If Atlanta trots out a rotation of Jurrjens, Burnett and Vazquez, that's probably good enough to make things even more interesting in the NL East.
I can imagine Cashman talking to Burnett's agent, whispering that if CC goes elsewhere, a 5 year offer for Burnett's services will be faxed by lunchtime. Heck, that might be happening anyways.
And not for nothing, but I think the Yanks should be looking closely at Sheets, if they aren't already. The good guys at RAB are big on Sheets. Can't disagree, except for the fact that Burnett's proven himself in the AL East while Sheets has only succeeded in the NL Central. Biiiiig difference. That said, I think he'd make a nice addition, says the greedy one.
UPDATE: From Keith Law, as promised, who's always reliable for good scout-eriffic analysis:
The package going back to the White Sox relies heavily on one prospect, breakout slugger Tyler Flowers, to make it a solid return.
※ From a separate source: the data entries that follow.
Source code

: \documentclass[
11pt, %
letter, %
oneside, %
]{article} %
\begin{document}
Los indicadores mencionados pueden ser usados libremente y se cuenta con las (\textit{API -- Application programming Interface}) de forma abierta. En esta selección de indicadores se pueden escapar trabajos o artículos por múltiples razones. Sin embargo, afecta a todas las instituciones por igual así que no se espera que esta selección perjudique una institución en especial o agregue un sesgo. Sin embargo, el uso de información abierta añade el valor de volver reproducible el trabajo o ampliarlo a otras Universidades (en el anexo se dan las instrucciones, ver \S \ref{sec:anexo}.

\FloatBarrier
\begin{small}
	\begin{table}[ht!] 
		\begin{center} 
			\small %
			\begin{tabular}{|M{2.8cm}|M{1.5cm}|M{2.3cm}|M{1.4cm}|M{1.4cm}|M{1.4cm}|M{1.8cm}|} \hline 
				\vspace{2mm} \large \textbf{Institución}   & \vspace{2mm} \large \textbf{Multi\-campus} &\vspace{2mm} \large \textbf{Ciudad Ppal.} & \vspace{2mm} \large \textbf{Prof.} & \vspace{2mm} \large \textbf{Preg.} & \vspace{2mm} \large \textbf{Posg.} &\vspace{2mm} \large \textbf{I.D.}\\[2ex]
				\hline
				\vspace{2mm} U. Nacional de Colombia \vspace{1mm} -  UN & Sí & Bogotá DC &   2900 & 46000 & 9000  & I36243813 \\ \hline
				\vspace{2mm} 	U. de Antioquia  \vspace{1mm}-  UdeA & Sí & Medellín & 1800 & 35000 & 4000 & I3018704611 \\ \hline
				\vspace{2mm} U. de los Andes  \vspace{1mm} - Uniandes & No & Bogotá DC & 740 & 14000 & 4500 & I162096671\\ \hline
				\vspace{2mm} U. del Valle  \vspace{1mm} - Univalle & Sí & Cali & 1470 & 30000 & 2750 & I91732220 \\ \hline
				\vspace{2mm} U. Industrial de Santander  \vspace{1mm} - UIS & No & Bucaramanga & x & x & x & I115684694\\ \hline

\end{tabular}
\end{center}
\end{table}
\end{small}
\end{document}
Brent Lillibridge is a nice utility player who can handle playing shortstop, second or center field but who is little more than a slap-hitter without good secondary skills, limiting his upside to a bench role. Third baseman Jon Gilmore is a moderate-tools prospect with very limited feel, below-average speed, and a limited power ceiling; he reminds me of Ryan Sweeney, another player from Iowa who was hyped as an amateur beyond what his actual tools merited.
The wild card for Chicago is left-hander Santos Rodriguez, a Gulf Coast League repeater with an outstanding arm. He's a long, lanky kid whose fastball sits 95-96 mph, and he shows some feel for a breaking ball. The delivery isn't pretty, and his command is still well below average, so he probably projects as a reliever. But his upside, even in the pen, is substantial, although his probability of reaching it right now given his inexperience and delivery is not that high.
Flowers, on the other hand, is going to produce offensively at the big-league level, possibly as soon as 2010. It's not quite the way you'd draw it up -- he bars his front arm slightly with his hands all the way back and takes an all-out swing -- but he has a very good eye and raw power, particularly to left and left-center. (His 17 home runs may not look impressive, but Myrtle Beach -- high Class A -- is a horrible place to hit.) He may not hit for a high average -- I'd like to see him prove he can catch up to better fastballs, as his bat speed isn't great on top of where he starts his hands -- but he'll post a high OBP and should be a 25-plus home run guy when he's established in the majors, perhaps more in a homer-friendly park like Chicago's. Flowers' drawback is behind the plate, where he's slow and blocky and has a fringe-average arm; he'll never be a defensive asset, but the White Sox have lived with A.J. Pierzynski back there for years and won a World Series with him, so they don't seem likely to overvalue defense at catcher. If Flowers reaches or comes near his ceiling, he alone is a good return on two years of Vazquez at a slightly below-market $11 million per year. But if Flowers can't catch or has too much trouble making contact at higher levels, the rest of the package isn't likely to make up for it.